Peaceman-Rachford Splitting Method Converges Ergodically for Solving Convex Optimization Problems
Kaihuang Chen, Defeng Sun, Yancheng Yuan, Guojun Zhang, Xinyuan Zhao
TL;DR
The paper studies ergodic convergence for the Peaceman-Rachford splitting method with semi-proximal terms applied to convex optimization problems of the form $\min_{y,z} f_1(y)+f_2(z)$ subject to $B_1y+B_2z=c$. It grounds the analysis by recasting the preconditioned ADMM (pADMM) as a degenerate proximal point algorithm (dPPA) and proves global ergodic convergence with an $O(1/k)$ rate for the ergodic sequences, under mild Lipschitz assumptions on the resolvent. By establishing an equivalence between pADMM and dPPA, the authors extend these ergodic guarantees to the PR splitting method (a special case with $\rho=2$) for solving COPs, while noting that pointwise convergence may fail in general. Numerical experiments on LP benchmarks show that restarting the ergodic PR sequence yields substantial practical gains, outperforming DR-based variants in many instances. An analytical example illustrates the limits of pointwise convergence and underscores the value of ergodic guarantees for PR in large-scale COPs.
Abstract
In this paper, we prove that the ergodic sequence generated by the Peaceman-Rachford (PR) splitting method with semi-proximal terms converges for convex optimization problems (COPs).
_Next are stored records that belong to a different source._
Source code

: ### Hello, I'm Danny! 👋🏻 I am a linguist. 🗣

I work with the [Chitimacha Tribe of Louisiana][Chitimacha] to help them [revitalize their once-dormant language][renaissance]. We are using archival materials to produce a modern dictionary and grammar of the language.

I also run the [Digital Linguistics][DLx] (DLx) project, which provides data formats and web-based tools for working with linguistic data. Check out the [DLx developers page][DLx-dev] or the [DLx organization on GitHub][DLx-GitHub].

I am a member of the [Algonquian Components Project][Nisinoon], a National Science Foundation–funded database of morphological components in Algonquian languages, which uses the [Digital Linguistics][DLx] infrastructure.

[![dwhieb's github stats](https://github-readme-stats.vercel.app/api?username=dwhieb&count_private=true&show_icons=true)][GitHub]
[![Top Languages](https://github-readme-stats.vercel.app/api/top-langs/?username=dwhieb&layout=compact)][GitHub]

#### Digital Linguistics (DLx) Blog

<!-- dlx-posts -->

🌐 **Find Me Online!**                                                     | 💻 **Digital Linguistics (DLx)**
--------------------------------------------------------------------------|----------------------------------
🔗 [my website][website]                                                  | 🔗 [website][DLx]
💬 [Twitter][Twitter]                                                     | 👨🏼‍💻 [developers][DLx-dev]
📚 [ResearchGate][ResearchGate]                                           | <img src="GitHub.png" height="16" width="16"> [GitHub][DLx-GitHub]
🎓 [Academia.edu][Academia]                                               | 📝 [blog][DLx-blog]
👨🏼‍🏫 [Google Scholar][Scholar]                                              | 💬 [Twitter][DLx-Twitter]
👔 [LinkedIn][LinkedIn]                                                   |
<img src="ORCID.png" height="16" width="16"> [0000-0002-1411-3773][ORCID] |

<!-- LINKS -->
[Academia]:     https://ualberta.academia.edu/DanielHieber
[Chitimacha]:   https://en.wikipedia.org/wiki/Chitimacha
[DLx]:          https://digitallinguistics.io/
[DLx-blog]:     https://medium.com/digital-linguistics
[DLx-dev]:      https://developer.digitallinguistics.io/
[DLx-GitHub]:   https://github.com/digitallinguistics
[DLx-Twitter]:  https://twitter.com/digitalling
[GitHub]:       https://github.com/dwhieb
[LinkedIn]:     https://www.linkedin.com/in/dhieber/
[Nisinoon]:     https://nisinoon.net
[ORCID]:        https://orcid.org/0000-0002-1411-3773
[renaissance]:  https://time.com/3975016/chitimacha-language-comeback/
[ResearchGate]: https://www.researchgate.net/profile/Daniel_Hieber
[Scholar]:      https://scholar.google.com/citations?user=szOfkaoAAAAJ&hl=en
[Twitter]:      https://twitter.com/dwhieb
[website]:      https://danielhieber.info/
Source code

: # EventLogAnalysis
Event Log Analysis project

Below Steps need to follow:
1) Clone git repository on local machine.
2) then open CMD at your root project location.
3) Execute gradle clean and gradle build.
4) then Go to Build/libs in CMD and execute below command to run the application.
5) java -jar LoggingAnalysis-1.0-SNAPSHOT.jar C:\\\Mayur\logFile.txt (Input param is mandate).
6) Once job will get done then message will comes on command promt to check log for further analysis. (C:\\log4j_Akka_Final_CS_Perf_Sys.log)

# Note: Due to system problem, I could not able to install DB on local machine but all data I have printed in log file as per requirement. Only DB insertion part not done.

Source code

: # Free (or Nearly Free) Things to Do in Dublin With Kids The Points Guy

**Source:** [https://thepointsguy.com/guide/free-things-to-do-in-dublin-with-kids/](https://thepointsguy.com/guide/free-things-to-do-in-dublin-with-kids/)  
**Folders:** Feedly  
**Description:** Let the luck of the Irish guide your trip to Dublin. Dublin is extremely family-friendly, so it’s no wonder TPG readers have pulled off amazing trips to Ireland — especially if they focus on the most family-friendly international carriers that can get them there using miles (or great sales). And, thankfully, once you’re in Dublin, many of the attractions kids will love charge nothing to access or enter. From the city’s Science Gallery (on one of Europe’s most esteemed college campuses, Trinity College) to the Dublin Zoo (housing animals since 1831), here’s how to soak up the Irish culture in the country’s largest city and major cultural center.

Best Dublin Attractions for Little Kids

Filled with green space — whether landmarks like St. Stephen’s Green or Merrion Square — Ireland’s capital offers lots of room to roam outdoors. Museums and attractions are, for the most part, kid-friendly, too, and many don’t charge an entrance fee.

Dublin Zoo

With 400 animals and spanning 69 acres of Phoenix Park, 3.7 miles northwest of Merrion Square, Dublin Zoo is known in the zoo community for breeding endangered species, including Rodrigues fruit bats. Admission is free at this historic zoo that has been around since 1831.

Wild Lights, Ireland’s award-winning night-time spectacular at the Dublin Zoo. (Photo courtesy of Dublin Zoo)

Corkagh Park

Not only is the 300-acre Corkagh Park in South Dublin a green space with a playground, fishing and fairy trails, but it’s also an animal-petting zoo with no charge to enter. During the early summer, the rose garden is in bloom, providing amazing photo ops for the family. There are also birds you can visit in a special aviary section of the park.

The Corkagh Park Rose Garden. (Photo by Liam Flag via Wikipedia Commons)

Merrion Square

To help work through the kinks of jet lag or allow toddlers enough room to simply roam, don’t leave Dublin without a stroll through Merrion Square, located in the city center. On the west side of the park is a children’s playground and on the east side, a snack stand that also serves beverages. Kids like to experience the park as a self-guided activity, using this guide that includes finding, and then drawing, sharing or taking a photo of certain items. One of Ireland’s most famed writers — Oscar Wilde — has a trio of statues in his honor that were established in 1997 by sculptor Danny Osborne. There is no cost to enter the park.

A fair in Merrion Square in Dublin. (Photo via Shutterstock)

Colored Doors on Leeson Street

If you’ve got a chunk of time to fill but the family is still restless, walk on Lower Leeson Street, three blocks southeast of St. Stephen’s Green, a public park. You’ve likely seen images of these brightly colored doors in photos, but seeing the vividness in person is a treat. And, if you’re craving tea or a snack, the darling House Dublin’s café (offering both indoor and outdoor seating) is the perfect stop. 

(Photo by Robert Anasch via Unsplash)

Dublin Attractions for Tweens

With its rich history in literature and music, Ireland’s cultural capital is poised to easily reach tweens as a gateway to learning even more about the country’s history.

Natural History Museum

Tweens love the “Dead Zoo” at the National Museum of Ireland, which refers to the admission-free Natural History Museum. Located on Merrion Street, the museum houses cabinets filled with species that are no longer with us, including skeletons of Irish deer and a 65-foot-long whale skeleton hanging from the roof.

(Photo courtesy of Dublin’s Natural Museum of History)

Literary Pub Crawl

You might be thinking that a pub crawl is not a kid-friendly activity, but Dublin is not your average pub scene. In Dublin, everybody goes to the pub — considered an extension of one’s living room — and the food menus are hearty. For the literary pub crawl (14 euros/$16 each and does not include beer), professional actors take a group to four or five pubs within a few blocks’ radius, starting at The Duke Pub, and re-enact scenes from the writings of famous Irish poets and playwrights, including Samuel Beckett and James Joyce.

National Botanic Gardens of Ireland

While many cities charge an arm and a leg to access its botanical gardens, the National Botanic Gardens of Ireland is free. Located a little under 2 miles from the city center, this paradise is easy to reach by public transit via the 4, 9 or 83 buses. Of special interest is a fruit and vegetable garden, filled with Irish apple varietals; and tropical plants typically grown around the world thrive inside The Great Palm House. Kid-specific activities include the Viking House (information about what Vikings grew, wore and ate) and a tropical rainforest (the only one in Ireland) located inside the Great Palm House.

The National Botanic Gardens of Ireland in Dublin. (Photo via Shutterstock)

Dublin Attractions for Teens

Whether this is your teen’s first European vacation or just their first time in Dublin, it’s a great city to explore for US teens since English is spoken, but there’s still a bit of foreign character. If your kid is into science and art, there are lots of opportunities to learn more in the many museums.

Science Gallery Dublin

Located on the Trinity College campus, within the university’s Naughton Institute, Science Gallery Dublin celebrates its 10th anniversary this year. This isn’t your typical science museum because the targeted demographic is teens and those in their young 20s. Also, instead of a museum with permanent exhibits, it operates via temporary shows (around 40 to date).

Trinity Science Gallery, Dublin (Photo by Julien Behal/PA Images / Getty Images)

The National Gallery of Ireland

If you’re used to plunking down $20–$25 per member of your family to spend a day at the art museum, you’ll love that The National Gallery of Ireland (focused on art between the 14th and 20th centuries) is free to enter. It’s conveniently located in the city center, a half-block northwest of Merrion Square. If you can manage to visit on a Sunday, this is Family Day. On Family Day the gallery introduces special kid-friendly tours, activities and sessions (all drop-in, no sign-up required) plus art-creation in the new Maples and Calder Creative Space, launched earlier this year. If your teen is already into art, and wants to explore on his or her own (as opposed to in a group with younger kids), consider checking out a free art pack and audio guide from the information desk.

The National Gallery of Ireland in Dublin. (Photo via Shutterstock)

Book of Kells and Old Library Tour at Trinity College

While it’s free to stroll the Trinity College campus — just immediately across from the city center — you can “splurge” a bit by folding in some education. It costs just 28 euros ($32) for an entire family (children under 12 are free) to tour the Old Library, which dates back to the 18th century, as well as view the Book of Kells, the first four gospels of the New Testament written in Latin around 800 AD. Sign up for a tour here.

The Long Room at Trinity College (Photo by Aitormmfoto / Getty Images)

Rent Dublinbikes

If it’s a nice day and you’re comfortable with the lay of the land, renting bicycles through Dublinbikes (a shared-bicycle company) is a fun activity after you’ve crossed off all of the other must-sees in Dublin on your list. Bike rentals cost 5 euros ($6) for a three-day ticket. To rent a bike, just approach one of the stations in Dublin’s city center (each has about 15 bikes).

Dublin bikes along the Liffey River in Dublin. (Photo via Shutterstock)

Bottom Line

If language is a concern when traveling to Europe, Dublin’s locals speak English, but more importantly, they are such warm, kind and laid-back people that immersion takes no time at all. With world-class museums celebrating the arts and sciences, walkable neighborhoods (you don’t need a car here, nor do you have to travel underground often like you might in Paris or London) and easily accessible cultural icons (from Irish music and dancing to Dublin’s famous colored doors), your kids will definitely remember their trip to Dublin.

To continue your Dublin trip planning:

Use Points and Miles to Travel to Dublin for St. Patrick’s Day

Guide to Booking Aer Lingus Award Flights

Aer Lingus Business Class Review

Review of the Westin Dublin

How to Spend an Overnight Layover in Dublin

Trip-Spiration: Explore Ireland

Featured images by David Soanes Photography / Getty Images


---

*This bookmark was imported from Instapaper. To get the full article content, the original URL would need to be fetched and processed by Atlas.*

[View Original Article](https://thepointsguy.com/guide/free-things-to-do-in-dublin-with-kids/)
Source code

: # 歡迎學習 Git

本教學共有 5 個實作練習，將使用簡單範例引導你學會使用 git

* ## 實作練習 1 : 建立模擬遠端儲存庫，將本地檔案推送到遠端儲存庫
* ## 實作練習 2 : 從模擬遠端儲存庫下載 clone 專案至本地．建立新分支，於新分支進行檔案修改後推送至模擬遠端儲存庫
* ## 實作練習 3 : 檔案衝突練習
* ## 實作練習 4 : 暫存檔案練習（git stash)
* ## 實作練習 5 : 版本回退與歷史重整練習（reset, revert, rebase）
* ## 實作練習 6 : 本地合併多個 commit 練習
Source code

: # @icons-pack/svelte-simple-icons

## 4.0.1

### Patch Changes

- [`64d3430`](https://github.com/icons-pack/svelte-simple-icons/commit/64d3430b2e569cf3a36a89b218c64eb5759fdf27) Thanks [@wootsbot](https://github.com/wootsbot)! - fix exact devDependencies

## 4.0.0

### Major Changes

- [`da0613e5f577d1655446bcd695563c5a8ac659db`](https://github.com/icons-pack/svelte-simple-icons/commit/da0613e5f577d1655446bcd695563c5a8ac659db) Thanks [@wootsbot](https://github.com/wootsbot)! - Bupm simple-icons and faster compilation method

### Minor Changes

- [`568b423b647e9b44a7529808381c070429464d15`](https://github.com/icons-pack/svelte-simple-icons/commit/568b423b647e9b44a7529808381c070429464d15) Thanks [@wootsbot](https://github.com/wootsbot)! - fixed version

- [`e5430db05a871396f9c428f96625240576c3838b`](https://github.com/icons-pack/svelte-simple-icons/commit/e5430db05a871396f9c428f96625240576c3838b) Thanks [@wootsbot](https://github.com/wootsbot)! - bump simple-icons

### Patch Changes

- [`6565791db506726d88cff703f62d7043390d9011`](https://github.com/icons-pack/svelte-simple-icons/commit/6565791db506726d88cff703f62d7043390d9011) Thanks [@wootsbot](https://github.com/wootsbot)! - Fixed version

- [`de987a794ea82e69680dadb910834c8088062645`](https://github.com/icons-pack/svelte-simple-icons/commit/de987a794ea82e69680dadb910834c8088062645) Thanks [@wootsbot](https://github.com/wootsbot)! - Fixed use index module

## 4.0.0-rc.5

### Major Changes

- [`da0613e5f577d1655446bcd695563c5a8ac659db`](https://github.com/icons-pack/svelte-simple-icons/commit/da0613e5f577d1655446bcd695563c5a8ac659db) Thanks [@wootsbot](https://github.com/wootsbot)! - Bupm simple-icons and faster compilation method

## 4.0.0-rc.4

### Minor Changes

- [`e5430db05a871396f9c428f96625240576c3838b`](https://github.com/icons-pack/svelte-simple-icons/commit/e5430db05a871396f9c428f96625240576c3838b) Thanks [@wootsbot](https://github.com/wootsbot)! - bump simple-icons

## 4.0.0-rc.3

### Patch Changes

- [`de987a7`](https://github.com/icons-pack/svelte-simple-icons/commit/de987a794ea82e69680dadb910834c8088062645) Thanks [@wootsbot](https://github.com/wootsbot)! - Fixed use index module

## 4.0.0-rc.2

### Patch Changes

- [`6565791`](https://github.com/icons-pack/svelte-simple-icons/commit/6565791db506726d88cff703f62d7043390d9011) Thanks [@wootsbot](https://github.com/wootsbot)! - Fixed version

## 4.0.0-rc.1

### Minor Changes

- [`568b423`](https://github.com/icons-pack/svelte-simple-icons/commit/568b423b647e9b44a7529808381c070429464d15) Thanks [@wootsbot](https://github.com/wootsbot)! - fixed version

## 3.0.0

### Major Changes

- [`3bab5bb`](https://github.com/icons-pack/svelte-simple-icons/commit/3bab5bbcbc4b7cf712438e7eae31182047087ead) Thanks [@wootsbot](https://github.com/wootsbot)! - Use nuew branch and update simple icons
Numerical experiments on the linear programming benchmark dataset further demonstrate that, with a restart strategy, the ergodic sequence of the PR splitting method with semi-proximal terms consistently outperforms both the point-wise and ergodic sequences of the Douglas-Rachford (DR) splitting method. These findings indicate that the restarted ergodic PR splitting method is a more effective choice for tackling large-scale COPs compared to its DR counterparts.